Thursday, January 18, 2007

The Thinking Place

Few things hold my attention for any great length of time. I tend to flit from one "interesting" idea to another, like a bee in a field of flowers. Instead of bags of pollen, I carry snippets of ideas around, letting them jumble around in my head until they clump together in a new way.

While I do come up with a number of ideas, my lack of focus results in "lots of eggs, but no chickens". I never stay with my ideas long enough to bring them to life.

That said, I have decided that I'm going to set aside a place and time on a regular basis to practice focusing on things I'd like to accomplish.

Thursday, January 11, 2007

Tiny steps

Why do I have to continually fight the notion that progress is made only with giant steps?

Most failure sneaks up in barely noticeable increments:
  • Just one more bite of dessert. . .
  • Too much to do this morning; I'll exercise tonight . . .
  • I'll finish this later . . .

Why not aim for success by making barely noticeable changes?

  • Take 5 minutes before going to bed to make sure the stuff I need in the morning is ready.
  • Instead of going for a doughnut, go for a walk.
  • Drink water rather than something else when I'm thirsty.

Moving forward is the objective; consistently moving forward, one tiny step at a time.

This year I'm taking tiny steps forward, and this is one of them.

Wednesday, January 10, 2007

What I learned from George

Saturday morning we said a tearful goodbye to one of our cats.

His name was George. (He's the one in the middle.)

While we still have several cats, our house is strangely quiet.

George was a talker. The other cats don't seem to be quite as vocal, maybe because they couldn't get a "meow" in edgewise with George around.

He also seemed to know exactly where we were going to step, and made sure he checked the spot so it would be "safe" for us to move there. This, of course, meant that he was usually underfoot, especially in the kitchen.

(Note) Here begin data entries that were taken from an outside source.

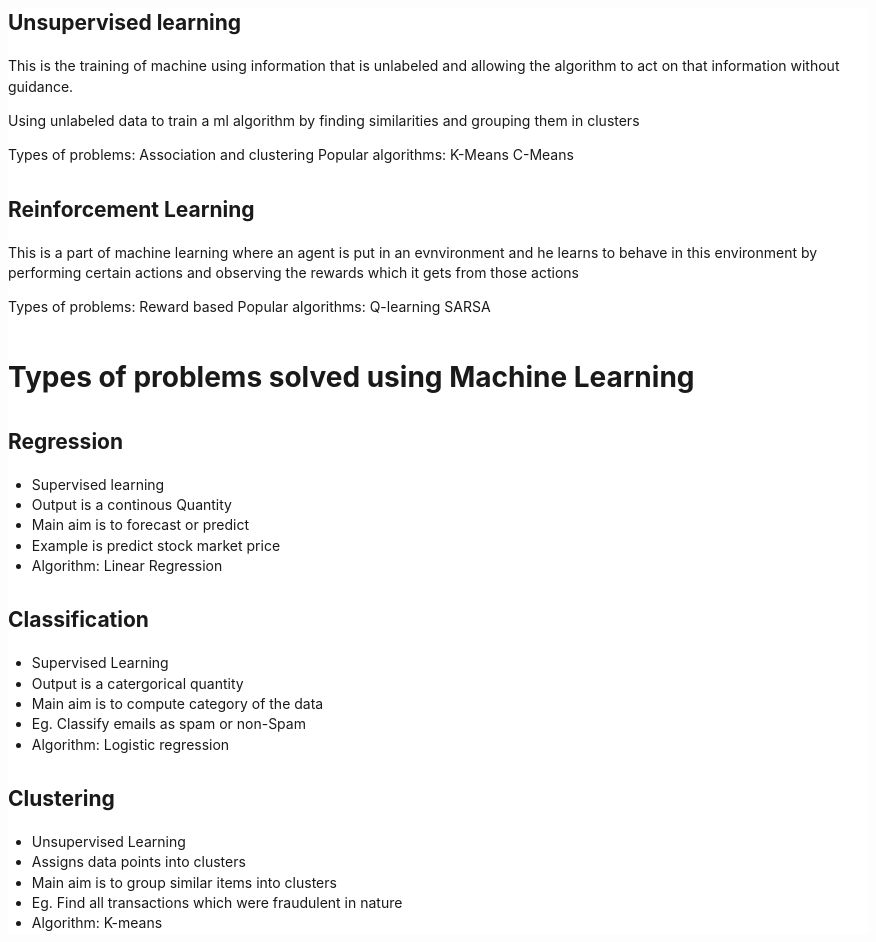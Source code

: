 ## Unsupervised learning

This is the training of machine using information that is unlabeled and allowing the algorithm to act on that
information without guidance.

Using unlabeled data to train a ml algorithm by finding similarities and grouping them in clusters

Types of problems:
    Association and clustering
Popular algorithms:
    K-Means
    C-Means

## Reinforcement Learning

This is a part of machine learning where an agent is put in an evnvironment and he learns to behave in this environment
by performing certain actions and observing the rewards which it gets from those actions

Types of problems:
    Reward based
Popular algorithms:
    Q-learning
    SARSA
    
# Types of problems solved using Machine Learning

## Regression
* Supervised learning
* Output is a continous Quantity
* Main aim is to forecast or predict
* Example is predict stock market price
* Algorithm: Linear Regression

## Classification
* Supervised Learning
* Output is a catergorical quantity
* Main aim is to compute category of the data
* Eg. Classify emails as spam or non-Spam
* Algorithm: Logistic regression
 
## Clustering
 * Unsupervised Learning
 * Assigns data points into clusters
 * Main aim is to group similar items into clusters
 * Eg. Find all transactions which were fraudulent in nature
 * Algorithm: K-means
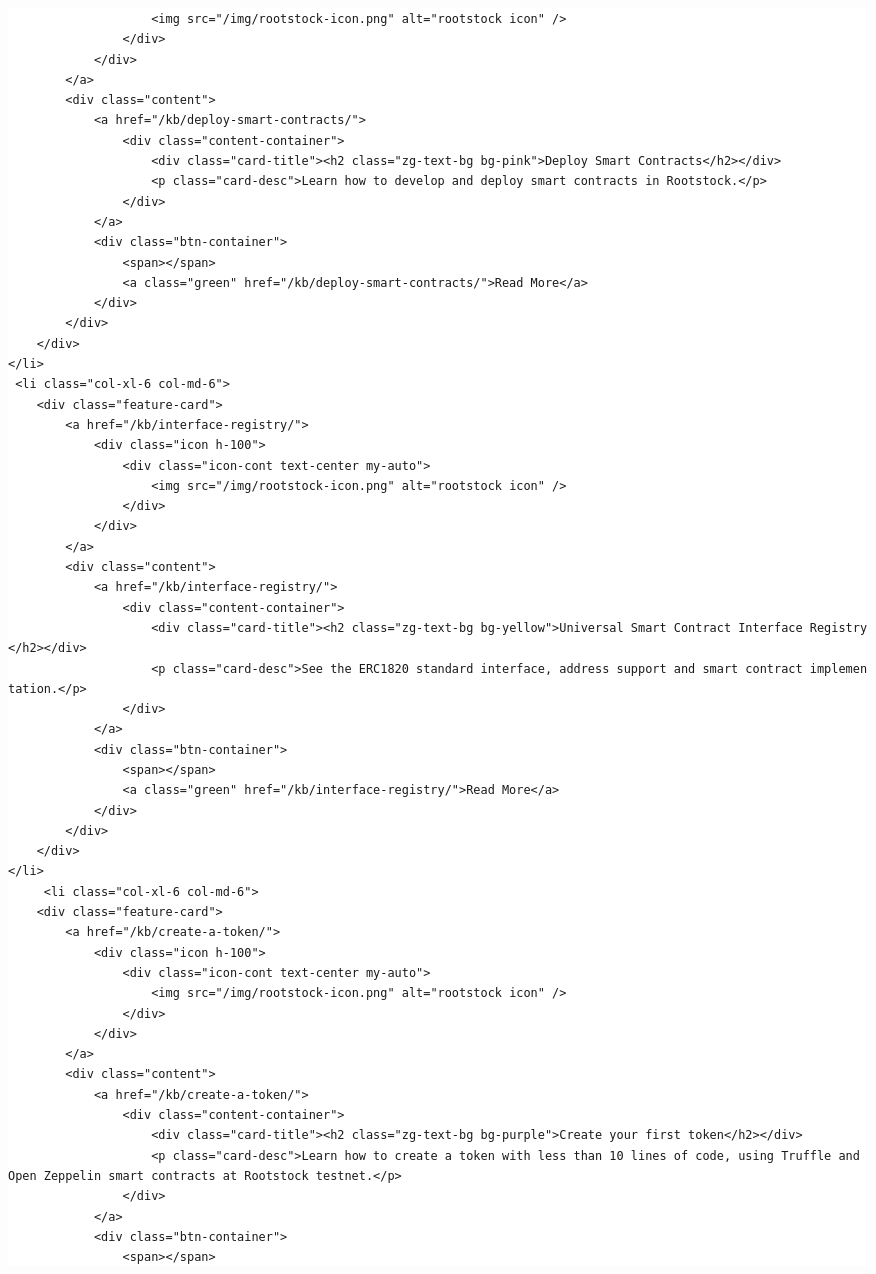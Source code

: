                         <img src="/img/rootstock-icon.png" alt="rootstock icon" />
                    </div>
                </div>
            </a>
            <div class="content">
                <a href="/kb/deploy-smart-contracts/">
                    <div class="content-container">
                        <div class="card-title"><h2 class="zg-text-bg bg-pink">Deploy Smart Contracts</h2></div>
                        <p class="card-desc">Learn how to develop and deploy smart contracts in Rootstock.</p>
                    </div>
                </a>
                <div class="btn-container">
                    <span></span>
                    <a class="green" href="/kb/deploy-smart-contracts/">Read More</a>
                </div>
            </div>
        </div>
    </li>
     <li class="col-xl-6 col-md-6">
        <div class="feature-card">
            <a href="/kb/interface-registry/">
                <div class="icon h-100">
                    <div class="icon-cont text-center my-auto">
                        <img src="/img/rootstock-icon.png" alt="rootstock icon" />
                    </div>
                </div>
            </a>
            <div class="content">
                <a href="/kb/interface-registry/">
                    <div class="content-container">
                        <div class="card-title"><h2 class="zg-text-bg bg-yellow">Universal Smart Contract Interface Registry</h2></div>
                        <p class="card-desc">See the ERC1820 standard interface, address support and smart contract implementation.</p>
                    </div>
                </a>
                <div class="btn-container">
                    <span></span>
                    <a class="green" href="/kb/interface-registry/">Read More</a>
                </div>
            </div>
        </div>
    </li>
         <li class="col-xl-6 col-md-6">
        <div class="feature-card">
            <a href="/kb/create-a-token/">
                <div class="icon h-100">
                    <div class="icon-cont text-center my-auto">
                        <img src="/img/rootstock-icon.png" alt="rootstock icon" />
                    </div>
                </div>
            </a>
            <div class="content">
                <a href="/kb/create-a-token/">
                    <div class="content-container">
                        <div class="card-title"><h2 class="zg-text-bg bg-purple">Create your first token</h2></div>
                        <p class="card-desc">Learn how to create a token with less than 10 lines of code, using Truffle and Open Zeppelin smart contracts at Rootstock testnet.</p>
                    </div>
                </a>
                <div class="btn-container">
                    <span></span>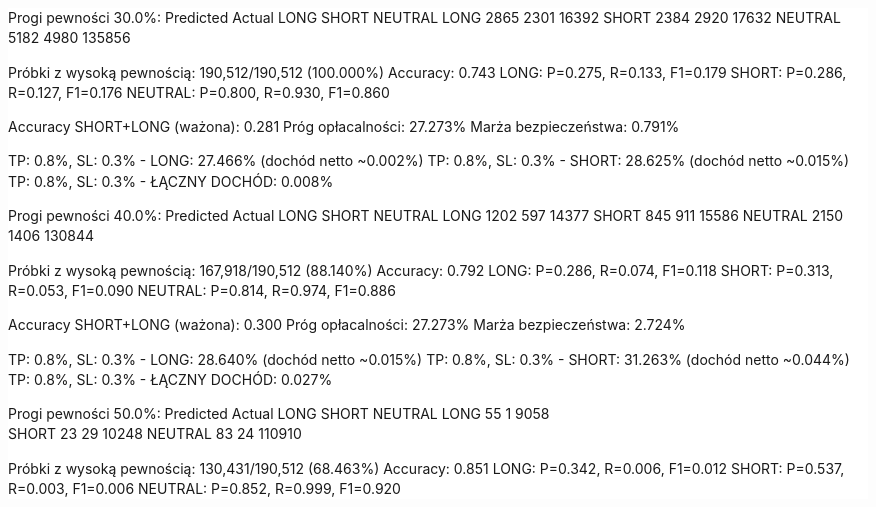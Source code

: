 
Progi pewności 30.0%:
Predicted
Actual    LONG  SHORT  NEUTRAL
LONG      2865   2301   16392 
SHORT     2384   2920   17632 
NEUTRAL   5182   4980   135856

Próbki z wysoką pewnością: 190,512/190,512 (100.000%)
Accuracy: 0.743
LONG: P=0.275, R=0.133, F1=0.179
SHORT: P=0.286, R=0.127, F1=0.176
NEUTRAL: P=0.800, R=0.930, F1=0.860

Accuracy SHORT+LONG (ważona): 0.281
Próg opłacalności: 27.273%
Marża bezpieczeństwa: 0.791%

TP: 0.8%, SL: 0.3% - LONG: 27.466% (dochód netto ~0.002%)
TP: 0.8%, SL: 0.3% - SHORT: 28.625% (dochód netto ~0.015%)
TP: 0.8%, SL: 0.3% - ŁĄCZNY DOCHÓD: 0.008%

Progi pewności 40.0%:
Predicted
Actual    LONG  SHORT  NEUTRAL
LONG      1202   597    14377 
SHORT     845    911    15586 
NEUTRAL   2150   1406   130844

Próbki z wysoką pewnością: 167,918/190,512 (88.140%)
Accuracy: 0.792
LONG: P=0.286, R=0.074, F1=0.118
SHORT: P=0.313, R=0.053, F1=0.090
NEUTRAL: P=0.814, R=0.974, F1=0.886

Accuracy SHORT+LONG (ważona): 0.300
Próg opłacalności: 27.273%
Marża bezpieczeństwa: 2.724%

TP: 0.8%, SL: 0.3% - LONG: 28.640% (dochód netto ~0.015%)
TP: 0.8%, SL: 0.3% - SHORT: 31.263% (dochód netto ~0.044%)
TP: 0.8%, SL: 0.3% - ŁĄCZNY DOCHÓD: 0.027%

Progi pewności 50.0%:
Predicted
Actual    LONG  SHORT  NEUTRAL
LONG      55     1      9058  
SHORT     23     29     10248 
NEUTRAL   83     24     110910

Próbki z wysoką pewnością: 130,431/190,512 (68.463%)
Accuracy: 0.851
LONG: P=0.342, R=0.006, F1=0.012
SHORT: P=0.537, R=0.003, F1=0.006
NEUTRAL: P=0.852, R=0.999, F1=0.920
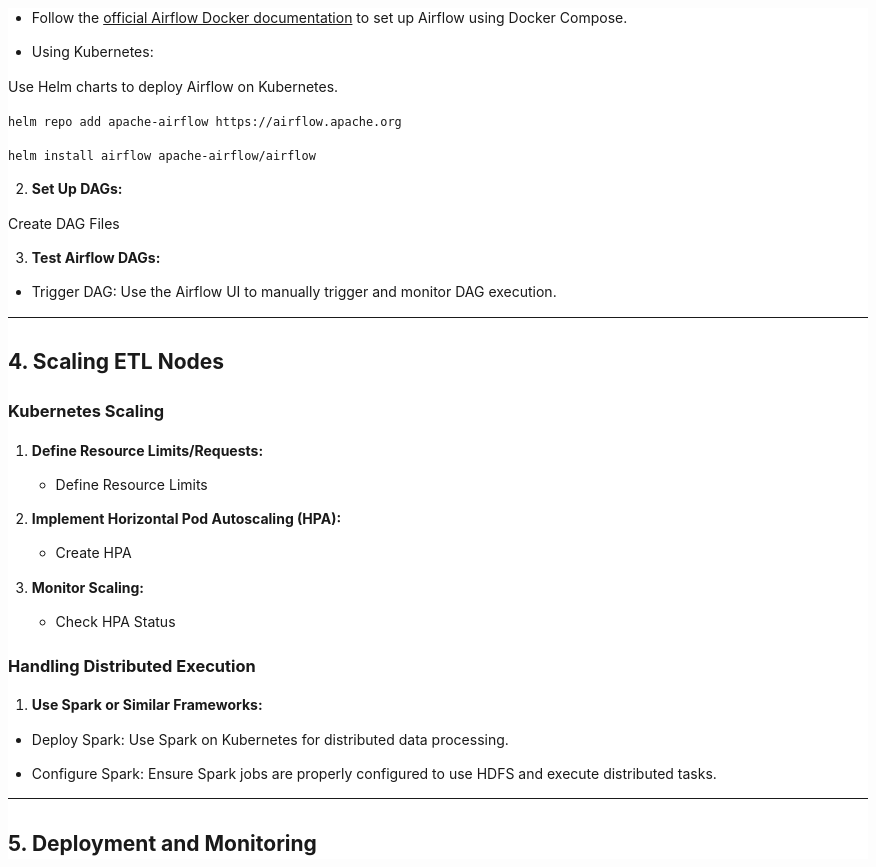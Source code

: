 -   Follow the [official Airflow Docker documentation](https://airflow.apache.org/docs/apache-airflow/stable/howto/docker-compose/index.html) to set up Airflow using Docker Compose.
    

-   Using Kubernetes:
    

Use Helm charts to deploy Airflow on Kubernetes.  
```bash
helm repo add apache-airflow https://airflow.apache.org
```
```bash
helm install airflow apache-airflow/airflow
```

2.  **Set Up DAGs:**
    

Create DAG Files

3.  **Test Airflow DAGs:**
    

-   Trigger DAG: Use the Airflow UI to manually trigger and monitor DAG execution.
    

----------

## 4. Scaling ETL Nodes

### Kubernetes Scaling

1.  **Define Resource Limits/Requests:**
    
      - Define Resource Limits

2.  **Implement Horizontal Pod Autoscaling (HPA):**
    

	- Create HPA
    

3.  **Monitor Scaling:**
    

	- Check HPA Status  



    

### Handling Distributed Execution

1.  **Use Spark or Similar Frameworks:**
    

-   Deploy Spark: Use Spark on Kubernetes for distributed data processing.
    
-   Configure Spark: Ensure Spark jobs are properly configured to use HDFS and execute distributed tasks.
    

----------

## 5. Deployment and Monitoring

As I've considered "life with George", I find it comforting to think about the things I learned from him.

George taught me:

* When you want something, ask for it. Continue talking to people until they understand what you want and give it to you, or show you where to get it.

* Know where the things you like are located so you can point them out, if necessary.

* Savor every meal and welcome the company of fellow diners.

* Hugging is a good and necessary part of every day.

* Avoid confrontation if at all possible.

* Spend time in the fresh air every day.

* If you get lost, stop and listen. The information is there, if you are still and quiet.

Farewell, Georgie. You'll always live on in our hearts.